Mankiya Lal Verma Govt.Textile and Engineering College
- Type: Public
- Established: 1988
- Principal: Dr. Dhirendra sharma
- Undergraduates: 1500
- Location: Bhilwara, Rajasthan, India
- Campus: Urban
- Website: www.mlvti.ac.in/index.php

= Manikya Lal Verma Textile and Engineering College =

Indian college

Manikya Lal Verma Govt. Textile and Engineering College (previously known as Manikya Lal Verma Textile Institute or MLVTI) is an autonomous engineering institute of the government of Rajasthan managed by Manikya Lal Verma Textile Institute society in Bhilwara, Rajasthan, India.

==History==
Originally, MLVTEC was a polytechnic college as the joint venture of the government of Rajasthan and the Bhilwara group of industries (now known as the LNJ Bhilwara group). It was upgraded to a full engineering institute in 1988. The goal of the institute was to produce textile technocrats to fulfill the industrial demand of Bhilwara. In 1994, the college added the Textile Chemistry discipline. Currently, the institute is producing 200 textile engineers per class year.

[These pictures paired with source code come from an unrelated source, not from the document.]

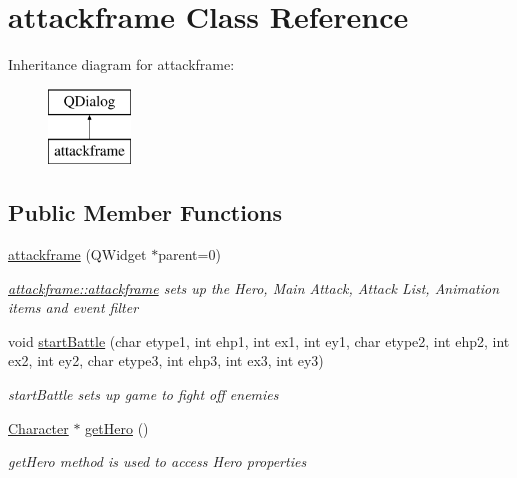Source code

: \hypertarget{classattackframe}{\section{attackframe Class Reference}
\label{classattackframe}
}
Inheritance diagram for attackframe\-:\begin{figure}[H]
\begin{center}
\leavevmode
\includegraphics[height=2.000000cm]{classattackframe}
\end{center}
\end{figure}
\subsection*{Public Member Functions}
\begin{DoxyCompactItemize}
\item 
\hyperlink{classattackframe_a4093d85f3f3400f00cca4ffdb87c858d}{attackframe} (Q\-Widget $\ast$parent=0)
\begin{DoxyCompactList}\small\item\em \hyperlink{classattackframe_a4093d85f3f3400f00cca4ffdb87c858d}{attackframe\-::attackframe} sets up the Hero, Main Attack, Attack List, Animation items and event filter \end{DoxyCompactList}\item 
void \hyperlink{classattackframe_a708bc137367ff5315da0a7f62c1f8494}{start\-Battle} (char etype1, int ehp1, int ex1, int ey1, char etype2, int ehp2, int ex2, int ey2, char etype3, int ehp3, int ex3, int ey3)
\begin{DoxyCompactList}\small\item\em start\-Battle sets up game to fight off enemies \end{DoxyCompactList}\item 
\hyperlink{class_character}{Character} $\ast$ \hyperlink{classattackframe_a1806dca8de141292ba69c8d79609f8d6}{get\-Hero} ()
\begin{DoxyCompactList}\small\item\em get\-Hero method is used to access Hero properties \end{DoxyCompactList}\end{DoxyCompactItemize}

In 2001, the college added an engineering degree in Information Technology. It added an Electronics and Communication Engineering degree in 2003. The expansion in IT-related fields was due to added focus on these subject areas from the government. Additionally, expansion allowed the physical resources of the college to be better used.

Further continuing the expansion mode two new engineering degrees, Textile Engineering in 2006 and Mechanical Engineering in 2007, were added by the college.

The college has fully fledged Wi-Fi campus. Apart from that college provides industrial tours, seminars from dignitaries. The college has separate hostel for both boys and girls. The college celebrated its silver jubilee on 15 November 2014 in a gala manner.

== Industrial services ==

The institute provides services for the industry, including:
- Consultancy services to solve technical problems.
- Commercial testing of textile materials like fibers, yarns, fabrics, dyes and chemicals, etc.
- Project preparation and appraisal.
- Computer equipment services like computer aided designing (CAD), computer color matching (CCM), etc.
- Organizing short-term courses.
- Preparation of yarn and fabric samples, etc.
- Production on various machines.
- In plant training program for managerial staff supervisor and workers.